## AIM OF THE TASK
An exact copy of all the entries is what is needed here.

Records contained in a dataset
#####

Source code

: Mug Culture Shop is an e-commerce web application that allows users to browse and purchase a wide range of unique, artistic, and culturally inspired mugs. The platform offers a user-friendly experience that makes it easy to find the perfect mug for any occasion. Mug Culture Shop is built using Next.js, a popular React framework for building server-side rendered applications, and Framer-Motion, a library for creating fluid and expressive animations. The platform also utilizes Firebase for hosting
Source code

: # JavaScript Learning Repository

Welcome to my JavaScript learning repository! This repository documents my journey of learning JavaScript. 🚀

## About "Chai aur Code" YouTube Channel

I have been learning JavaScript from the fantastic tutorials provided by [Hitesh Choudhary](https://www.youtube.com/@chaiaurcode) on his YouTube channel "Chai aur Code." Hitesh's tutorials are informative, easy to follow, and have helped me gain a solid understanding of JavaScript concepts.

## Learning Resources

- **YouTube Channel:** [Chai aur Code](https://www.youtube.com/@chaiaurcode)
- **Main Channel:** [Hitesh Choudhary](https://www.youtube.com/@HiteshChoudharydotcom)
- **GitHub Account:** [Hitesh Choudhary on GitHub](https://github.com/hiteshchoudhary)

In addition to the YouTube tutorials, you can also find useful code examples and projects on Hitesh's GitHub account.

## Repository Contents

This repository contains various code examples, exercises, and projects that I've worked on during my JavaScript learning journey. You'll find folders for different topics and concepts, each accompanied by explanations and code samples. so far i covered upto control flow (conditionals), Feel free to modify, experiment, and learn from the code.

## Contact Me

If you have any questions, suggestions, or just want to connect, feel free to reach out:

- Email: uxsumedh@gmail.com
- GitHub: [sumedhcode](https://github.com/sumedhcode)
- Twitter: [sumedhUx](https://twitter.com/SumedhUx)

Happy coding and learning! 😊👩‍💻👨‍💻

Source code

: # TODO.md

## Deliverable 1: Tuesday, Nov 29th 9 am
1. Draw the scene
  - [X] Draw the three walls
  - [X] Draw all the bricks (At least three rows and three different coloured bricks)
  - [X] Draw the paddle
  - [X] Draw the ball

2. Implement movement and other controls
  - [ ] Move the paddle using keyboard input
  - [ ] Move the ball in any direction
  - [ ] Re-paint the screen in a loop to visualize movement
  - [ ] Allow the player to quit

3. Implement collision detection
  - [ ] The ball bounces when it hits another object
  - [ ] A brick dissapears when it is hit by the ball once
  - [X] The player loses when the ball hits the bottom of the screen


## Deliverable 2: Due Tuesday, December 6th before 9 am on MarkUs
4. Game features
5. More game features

#####

## RESPONSE BELOW
Source code

: Mug Culture Shop is an e-commerce web application that allows users to browse and purchase a wide range of unique, artistic, and culturally inspired mugs. The platform offers a user-friendly experience that makes it easy to find the perfect mug for any occasion. Mug Culture Shop is built using Next.js, a popular React framework for building server-side rendered applications, and Framer-Motion, a library for creating fluid and expressive animations. The platform also utilizes Firebase for hosting
Source code

: # JavaScript Learning Repository

Welcome to my JavaScript learning repository! This repository documents my journey of learning JavaScript. 🚀

## About "Chai aur Code" YouTube Channel

I have been learning JavaScript from the fantastic tutorials provided by [Hitesh Choudhary](https://www.youtube.com/@chaiaurcode) on his YouTube channel "Chai aur Code." Hitesh's tutorials are informative, easy to follow, and have helped me gain a solid understanding of JavaScript concepts.

## Learning Resources

- **YouTube Channel:** [Chai aur Code](https://www.youtube.com/@chaiaurcode)
- **Main Channel:** [Hitesh Choudhary](https://www.youtube.com/@HiteshChoudharydotcom)
- **GitHub Account:** [Hitesh Choudhary on GitHub](https://github.com/hiteshchoudhary)

In addition to the YouTube tutorials, you can also find useful code examples and projects on Hitesh's GitHub account.

## Repository Contents

This repository contains various code examples, exercises, and projects that I've worked on during my JavaScript learning journey. You'll find folders for different topics and concepts, each accompanied by explanations and code samples. so far i covered upto control flow (conditionals), Feel free to modify, experiment, and learn from the code.

## Contact Me

If you have any questions, suggestions, or just want to connect, feel free to reach out:

- Email: uxsumedh@gmail.com
- GitHub: [sumedhcode](https://github.com/sumedhcode)
- Twitter: [sumedhUx](https://twitter.com/SumedhUx)

Happy coding and learning! 😊👩‍💻👨‍💻

Source code

: # TODO.md

## Deliverable 1: Tuesday, Nov 29th 9 am
1. Draw the scene
  - [X] Draw the three walls
  - [X] Draw all the bricks (At least three rows and three different coloured bricks)
  - [X] Draw the paddle
  - [X] Draw the ball

2. Implement movement and other controls
  - [ ] Move the paddle using keyboard input
  - [ ] Move the ball in any direction
  - [ ] Re-paint the screen in a loop to visualize movement
  - [ ] Allow the player to quit

3. Implement collision detection
  - [ ] The ball bounces when it hits another object
  - [ ] A brick dissapears when it is hit by the ball once
  - [X] The player loses when the ball hits the bottom of the screen


## Deliverable 2: Due Tuesday, December 6th before 9 am on MarkUs
4. Game features
5. More game features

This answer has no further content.